• [Try it] Repeat every line of the data verbatim.

(Records from a dataset)
* * *
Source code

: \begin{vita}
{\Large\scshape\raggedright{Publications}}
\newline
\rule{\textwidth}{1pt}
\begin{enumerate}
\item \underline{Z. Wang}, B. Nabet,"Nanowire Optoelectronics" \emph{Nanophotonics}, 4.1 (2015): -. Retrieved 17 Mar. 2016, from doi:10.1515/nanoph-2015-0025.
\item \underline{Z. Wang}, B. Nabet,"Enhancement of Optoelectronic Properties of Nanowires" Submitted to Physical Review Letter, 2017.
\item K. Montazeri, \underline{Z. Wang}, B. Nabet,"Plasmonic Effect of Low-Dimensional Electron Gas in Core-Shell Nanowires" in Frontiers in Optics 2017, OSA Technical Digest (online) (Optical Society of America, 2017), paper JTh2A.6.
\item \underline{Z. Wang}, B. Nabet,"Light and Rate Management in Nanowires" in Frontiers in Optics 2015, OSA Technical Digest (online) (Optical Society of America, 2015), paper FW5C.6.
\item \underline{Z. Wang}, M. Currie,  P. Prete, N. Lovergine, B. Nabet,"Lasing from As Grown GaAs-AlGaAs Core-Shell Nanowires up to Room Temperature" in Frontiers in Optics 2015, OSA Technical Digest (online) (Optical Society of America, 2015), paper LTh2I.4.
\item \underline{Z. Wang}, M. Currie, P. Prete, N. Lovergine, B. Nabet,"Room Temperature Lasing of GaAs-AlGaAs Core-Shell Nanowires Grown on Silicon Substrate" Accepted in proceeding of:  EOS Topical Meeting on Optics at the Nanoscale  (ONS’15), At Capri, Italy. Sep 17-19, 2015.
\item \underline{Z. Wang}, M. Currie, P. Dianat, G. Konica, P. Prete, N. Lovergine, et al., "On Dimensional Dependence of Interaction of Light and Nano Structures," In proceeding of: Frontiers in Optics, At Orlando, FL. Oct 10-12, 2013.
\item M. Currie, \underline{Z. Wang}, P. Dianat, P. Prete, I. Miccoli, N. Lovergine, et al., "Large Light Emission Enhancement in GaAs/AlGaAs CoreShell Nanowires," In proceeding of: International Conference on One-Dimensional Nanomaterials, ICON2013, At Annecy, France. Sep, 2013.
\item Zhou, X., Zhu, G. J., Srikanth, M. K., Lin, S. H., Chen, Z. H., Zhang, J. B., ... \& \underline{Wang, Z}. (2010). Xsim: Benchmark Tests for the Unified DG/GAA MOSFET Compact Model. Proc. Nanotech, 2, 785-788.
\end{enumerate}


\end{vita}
* * *
• [Solution for this exercise]
Source code

: \begin{vita}
{\Large\scshape\raggedright{Publications}}
\newline
\rule{\textwidth}{1pt}
\begin{enumerate}
\item \underline{Z. Wang}, B. Nabet,"Nanowire Optoelectronics" \emph{Nanophotonics}, 4.1 (2015): -. Retrieved 17 Mar. 2016, from doi:10.1515/nanoph-2015-0025.
\item \underline{Z. Wang}, B. Nabet,"Enhancement of Optoelectronic Properties of Nanowires" Submitted to Physical Review Letter, 2017.
\item K. Montazeri, \underline{Z. Wang}, B. Nabet,"Plasmonic Effect of Low-Dimensional Electron Gas in Core-Shell Nanowires" in Frontiers in Optics 2017, OSA Technical Digest (online) (Optical Society of America, 2017), paper JTh2A.6.
\item \underline{Z. Wang}, B. Nabet,"Light and Rate Management in Nanowires" in Frontiers in Optics 2015, OSA Technical Digest (online) (Optical Society of America, 2015), paper FW5C.6.
\item \underline{Z. Wang}, M. Currie,  P. Prete, N. Lovergine, B. Nabet,"Lasing from As Grown GaAs-AlGaAs Core-Shell Nanowires up to Room Temperature" in Frontiers in Optics 2015, OSA Technical Digest (online) (Optical Society of America, 2015), paper LTh2I.4.
\item \underline{Z. Wang}, M. Currie, P. Prete, N. Lovergine, B. Nabet,"Room Temperature Lasing of GaAs-AlGaAs Core-Shell Nanowires Grown on Silicon Substrate" Accepted in proceeding of:  EOS Topical Meeting on Optics at the Nanoscale  (ONS’15), At Capri, Italy. Sep 17-19, 2015.
\item \underline{Z. Wang}, M. Currie, P. Dianat, G. Konica, P. Prete, N. Lovergine, et al., "On Dimensional Dependence of Interaction of Light and Nano Structures," In proceeding of: Frontiers in Optics, At Orlando, FL. Oct 10-12, 2013.
\item M. Currie, \underline{Z. Wang}, P. Dianat, P. Prete, I. Miccoli, N. Lovergine, et al., "Large Light Emission Enhancement in GaAs/AlGaAs CoreShell Nanowires," In proceeding of: International Conference on One-Dimensional Nanomaterials, ICON2013, At Annecy, France. Sep, 2013.
\item Zhou, X., Zhu, G. J., Srikanth, M. K., Lin, S. H., Chen, Z. H., Zhang, J. B., ... \& \underline{Wang, Z}. (2010). Xsim: Benchmark Tests for the Unified DG/GAA MOSFET Compact Model. Proc. Nanotech, 2, 785-788.
\end{enumerate}


\end{vita}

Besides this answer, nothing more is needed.